Cortical atrophy of the brain cannot be completely cured. The most important thing is to stop the progression of the pathology, which can be done with greater success at a young age than in older people. Therapy for atrophy, depending on the situation, can be carried out using the following medications:

• nootropics are used to improve nutrition of brain cells. In addition, these drugs help normalize the thinking process;
• the action of antioxidants is aimed at improving metabolism, slowing down the atrophy process, and counteracting oxygen free radicals;
• drugs to improve blood microcirculation.

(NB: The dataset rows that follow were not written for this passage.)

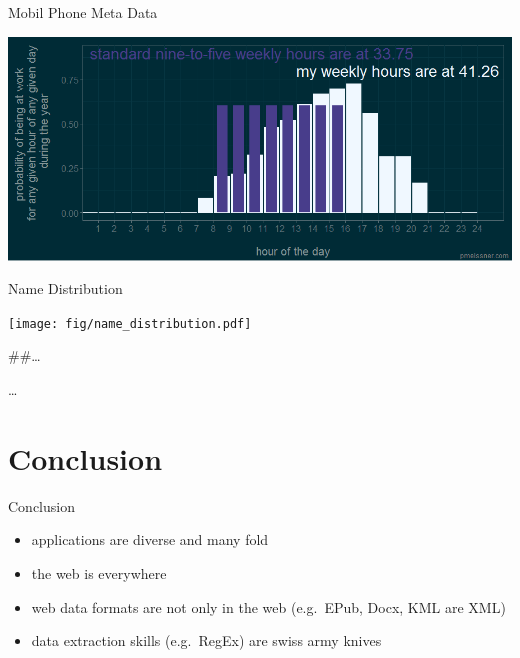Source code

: \documentclass[ignorenonframetext,]{beamer}
\providecommand{\tightlist}{%
  \setlength{\itemsep}{0pt}\setlength{\parskip}{0pt}}
\begin{document}
\begin{frame}{Mobil Phone Meta Data}

\includegraphics{fig/mobil_meta2.png}

\end{frame}

\begin{frame}{Name Distribution}

\texttt{[image: fig/name\_distribution.pdf]}

\#\#\ldots{}

\ldots{}

\end{frame}

\section{Conclusion}\label{conclusion}

\begin{frame}{Conclusion}

\begin{itemize}
\tightlist
\item
  applications are diverse and many fold
\item
  the web is everywhere
\item
  web data formats are not only in the web (e.g.~EPub, Docx, KML are
  XML)
\item
  data extraction skills (e.g.~RegEx) are swiss army knives
\end{itemize}

\end{frame}
\end{document}

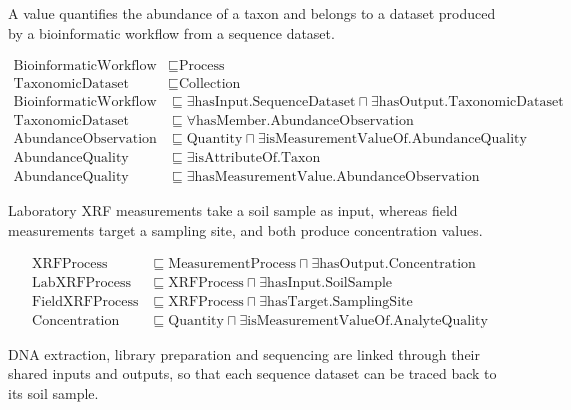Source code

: \begin{revision}
A value quantifies the abundance of a taxon and belongs to a dataset
produced by a bioinformatic workflow from a sequence dataset.

\begin{small}
\begin{align}
	\label{eq:taxabundance}
	\text{BioinformaticWorkflow} & \sqsubseteq \text{Process} \\
	\text{TaxonomicDataset} & \sqsubseteq \text{Collection} \\
	\text{BioinformaticWorkflow} & \sqsubseteq \exists
	    \text{hasInput}.\text{SequenceDataset} \sqcap \exists
	    \text{hasOutput}.\text{TaxonomicDataset} \\
	\text{TaxonomicDataset} & \sqsubseteq \forall
	    \text{hasMember}.\text{AbundanceObservation} \\
	\text{AbundanceObservation} & \sqsubseteq \text{Quantity} \sqcap
	    \exists \text{isMeasurementValueOf}.\text{AbundanceQuality} \\
	\text{AbundanceQuality} & \sqsubseteq \exists
	    \text{isAttributeOf}.\text{Taxon} \\
	\text{AbundanceQuality} & \sqsubseteq \exists
	    \text{hasMeasurementValue}.\text{AbundanceObservation}
\end{align}
\end{small}

Laboratory XRF measurements take a soil sample as input, whereas field measurements target a sampling site, and both produce concentration values.

\begin{small}
\begin{align}
\label{eq:xrf}
\text{XRFProcess} & \sqsubseteq \text{MeasurementProcess}
  \sqcap \exists \text{hasOutput}.\text{Concentration} \\
\text{LabXRFProcess} & \sqsubseteq
  \text{XRFProcess} \sqcap \exists
  \text{hasInput}.\text{SoilSample} \\
\text{FieldXRFProcess} & \sqsubseteq
  \text{XRFProcess} \sqcap \exists
  \text{hasTarget}.\text{SamplingSite} \\
\text{Concentration} & \sqsubseteq \text{Quantity} \sqcap
  \exists \text{isMeasurementValueOf}.\text{AnalyteQuality}
\end{align}
\end{small}

DNA extraction, library preparation and sequencing are linked through their shared inputs and outputs, so that each sequence dataset can be traced back to its soil sample.


\end{revision}
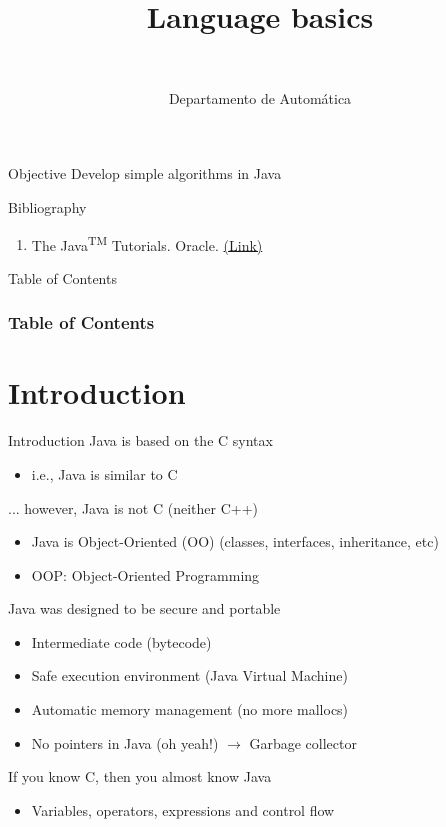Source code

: \documentclass[10pt,compress]{beamer} %
\title[Language basics]{Language basics}
\author{\asignatura\\\carrera}
\institute{}
\date{Departamento de Automática}
\begin{document}
{\titlepageBlue
    \begin{frame}
        \titlepage
    \end{frame}
}

\institute{\asignatura}

\begin{frame}[plain]{}
   \begin{block}{Objective}
       Develop simple algorithms in Java
   \end{block}

   \begin{block}{Bibliography}
      \begin{enumerate}
          \item The Java\textsuperscript{TM} Tutorials. Oracle. \href{https://docs.oracle.com/javase/tutorial/}{(Link)}
      \end{enumerate} 
   \end{block}

\end{frame}

{
\begin{frame}[shrink]{Table of Contents}
 \frametitle{Table of Contents}
 \tableofcontents
\end{frame}
}

\section{Introduction}
\begin{frame}{Introduction}
	Java is based on the C syntax
		\begin{itemize}
		\item i.e., Java is similar to C
		\end{itemize}
	... however, Java is not C (neither C++)
		\begin{itemize}
		\item Java is Object-Oriented (OO) (classes, interfaces, inheritance, etc)
		\item OOP: Object-Oriented Programming
		\end{itemize}
	Java was designed to be secure and portable
		\begin{itemize}
		\item Intermediate code (bytecode)
		\item Safe execution environment (Java Virtual Machine)
		\item Automatic memory management (no more mallocs)
		\item No pointers in Java (oh yeah!) $\rightarrow$ \alert{Garbage collector}
		\end{itemize}
	If you know C, then you almost know Java
		\begin{itemize}
		\item Variables, operators, expressions and control flow
		\end{itemize}
\end{frame}
\end{document}
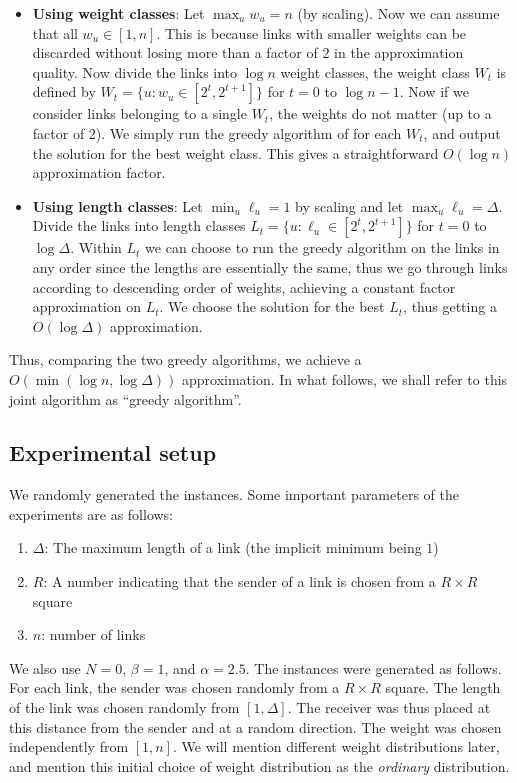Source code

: \documentclass[11pt]{amsart}
\begin{document}
\begin{itemize}
\item {\bf Using weight classes}: Let $\max_u w_u = n$ (by scaling). Now we can assume that all $w_u \in [1, n]$. This is because links with smaller weights can be discarded without losing more than a factor of $2$ in the approximation quality. Now divide the links into
$\log n$ weight classes, the weight class $W_t$ is defined by $W_t = \{u : w_u \in [2^t, 2^{t+1}]\}$ for $t = 0$ to $\log n -1$. Now if we consider links belonging to a single $W_t$, the weights do not matter (up to a factor of 2). We simply run the greedy algorithm of \cite{SODA11} for each $W_t$, and output the solution for the best weight class. This gives a straightforward $O(\log n)$ approximation factor.
\item {\bf Using length classes}: Let $\min_u \ell_u = 1$ by scaling and let $\max_u \ell_u = \Delta$. Divide the links
into length classes $L_t = \{u : \ell_u \in [2^t, 2^{t+1}]\}$ for $t = 0$ to $\log \Delta$. Within $L_t$ we can choose to run the greedy algorithm on the links in any order since the lengths are essentially the same, thus we go through links according to descending order of weights, achieving a constant factor approximation on $L_t$. We choose the solution for the best $L_t$, thus getting a $O(\log \Delta)$ approximation.
\end{itemize}
Thus, comparing the two greedy algorithms, we achieve a $O(\min(\log
n, \log \Delta))$ approximation. In what follows, we shall refer to
this joint algorithm as 
``greedy algorithm''.

\subsection*{Experimental setup}
We randomly generated the instances. Some important parameters of the experiments are as follows:
\begin{enumerate}
\item $\Delta$: The maximum length of a link (the implicit minimum being $1$)
\item $R$: A number  indicating that the sender of a link is chosen
  from a $R \times R$ square
\item $n$: number of links
\end{enumerate}
We also use $N=0$, $\beta=1$, and $\alpha = 2.5$.
The instances were generated as follows. For each link, the sender was chosen randomly from a $R \times R$ square. The length of the link was chosen randomly from $[1, \Delta]$. The receiver was thus placed at this distance from the sender and at a random direction. The weight was chosen independently from $[1, n]$. We will mention different weight distributions later, and mention this initial choice of weight distribution as the \emph{ordinary} distribution.
\end{document}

In addition, if a person suffers from headaches, he is prescribed to take analgesics or anti-inflammatory non-steroidal drugs. For increased excitability, irritation, and insomnia, sedative medications are indicated. The support of the patient’s relatives, their help and understanding is very important. It is undesirable for the patient to change the usual way of life; it is necessary to create the most calm and familiar environment for the person. Walking in the fresh air and feasible physical activity are very important. Daytime sleep is undesirable for a person with atrophic pathology of the brain. If the doctor allows, the patient may be prescribed a course of therapeutic massage to improve the patient's blood flow. If necessary, the treating specialist can prescribe sedatives, antidepressants, and tranquilizers. In cases where relatives are not able to cope with the patient on their own, due to his aggressive behavior, specialized nursing homes and boarding schools are provided for patients with impaired brain function.

The prognosis of people with cortical atrophy of the brain is far from rosy. The disease, one way or another, progresses at a slow or rapid pace, leading to irreversible changes in the cerebral cortex, personality degradation, which ultimately leads to death. The main factors that can stop the development of pathology in a patient are:

• positive psycho-emotional mood, complete absence of stressful situations;
• daily mental stress, working on your memory;
• eating healthy foods;
• complete cessation of habits harmful to the body, such as smoking, alcohol, and taking drugs;
• blood pressure control;
• daily walks, moderate physical activity.